What is the work around to make the DB Ready? From what I’ve read, we need to drop the DB on

this test server from the Availability Group. How can this be done without affecting the production DB. 

Our DBA is unable to drop the DB so reaching out to the community for alternative solutions.   

Not sure if this pertains to the issue as I don’t do many SQL restores with Veeam but was this step available when you were doing the restore - Step 7. Specify Recovery State - Veeam Backup Explorers Guide

It says if you chose an Always On group in a previous step these are not available and might be a possible cause to the issue for dropping the DB.

I would say to do the usual check the logs and if needed open a support case at which time you can also post on the Forums - https://forums.veeam.com 


I’m doing Instant Recovery so those options are not available. I’m retrying right now but if it fails again, I will go use the other option of Restore Database. Thanks.


I’m doing Instant Recovery so those options are not available. I’m retrying right now but if it fails again, I will go use the other option of Restore Database. Thanks.

If you are using Instant Recovery, then check here - How It Works - Veeam Backup Explorers Guide

It was not pointed out in the OP, so I just assumed restore option.

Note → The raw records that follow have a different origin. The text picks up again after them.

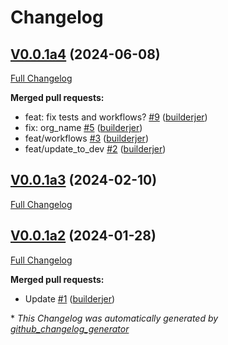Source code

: # Changelog

## [V0.0.1a4](https://github.com/OpenVoiceOS/ovos-skill-moviemaster/tree/V0.0.1a4) (2024-06-08)

[Full Changelog](https://github.com/OpenVoiceOS/ovos-skill-moviemaster/compare/V0.0.1a3...V0.0.1a4)

**Merged pull requests:**

- feat: fix tests and workflows? [\#9](https://github.com/OpenVoiceOS/ovos-skill-moviemaster/pull/9) ([builderjer](https://github.com/builderjer))
- fix: org\_name [\#5](https://github.com/OpenVoiceOS/ovos-skill-moviemaster/pull/5) ([builderjer](https://github.com/builderjer))
- feat/workflows [\#3](https://github.com/OpenVoiceOS/ovos-skill-moviemaster/pull/3) ([builderjer](https://github.com/builderjer))
- feat/update\_to\_dev [\#2](https://github.com/OpenVoiceOS/ovos-skill-moviemaster/pull/2) ([builderjer](https://github.com/builderjer))

## [V0.0.1a3](https://github.com/OpenVoiceOS/ovos-skill-moviemaster/tree/V0.0.1a3) (2024-02-10)

[Full Changelog](https://github.com/OpenVoiceOS/ovos-skill-moviemaster/compare/V0.0.1a2...V0.0.1a3)

## [V0.0.1a2](https://github.com/OpenVoiceOS/ovos-skill-moviemaster/tree/V0.0.1a2) (2024-01-28)

[Full Changelog](https://github.com/OpenVoiceOS/ovos-skill-moviemaster/compare/3f841b6b950d223958ad4616b7d08910436509c5...V0.0.1a2)

**Merged pull requests:**

- Update [\#1](https://github.com/OpenVoiceOS/ovos-skill-moviemaster/pull/1) ([builderjer](https://github.com/builderjer))



\* *This Changelog was automatically generated by [github_changelog_generator](https://github.com/github-changelog-generator/github-changelog-generator)*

The Instant DB Restore does not seem to be working. It is not updating the statistics for a couple of hours now. Also, it did not create any restore log folder. So pretty sure it is restoring, not doing anything. I opened a ticket to Veeam but a couple of their Engineers advised against stopping the process.

 

Thinking of just doing a Instant VM recovery ( approx 50TB server). The backup is a Storage Snapshot so this should be a lot faster using a native Veeam backup. Also, at least the DBA can sign it and check, reconfigure while restore is being done in the background. 


Assuming VMware virtualization, can you create a sandbox network similar to production but with no uplinks to production, and then restore your DC(s) and SQL servers in that sandbox so that it can’t connect to and interfere with production?  Once that is up, I’d copy the SQL database over to a different virtual disk and then disconnect that disk and connect it to the test server.  There may be a more elegant way to do things, but I haven’t much experience with restoring to an always-on SQL cluster, so that’s about the best I can do.


We encountered some issues with the Instant DB Restore. Connection to several disks were gone, sample error: C:\VeeamFLR\SERVER_c45cfdab\Volume4\UserDB\DBName.mdf.  The system cannot find the file specified.  

 

Had to restart the mount service to be able to continue the Instant DB Restore. Then when it’s time to do switchover, we got the error unable to switchover due to illegal character in the path. Veeam unable to determine where the issue was and we got to do a manual switchover on the SQL side. So the Instant Database Restore was left in a hung / unknown / still running state. We decided not to clear this unsuccessful restore job since Veeam was not 100% sure what would happen if we force stop the job. So at this point the priority was to make sure that the DB that was brought up was stable and it was stable till the VBR server was rebooted (due to maintenance patching) and the the hung restore job went back several days prior to the switchover causing several days of data lost. Good thing we already started backing up but it was still several painful hours of doing an Instant VM restore this time and trying to recover several hours of lost data that was in the the DB that got reverted back.

 

Lesson learned, that let your DB grow into unmanageable size. Instant VM Restore is a lot more reliable than doing Instant Database Restore (which is new in V12 and I think still has a lot of issues).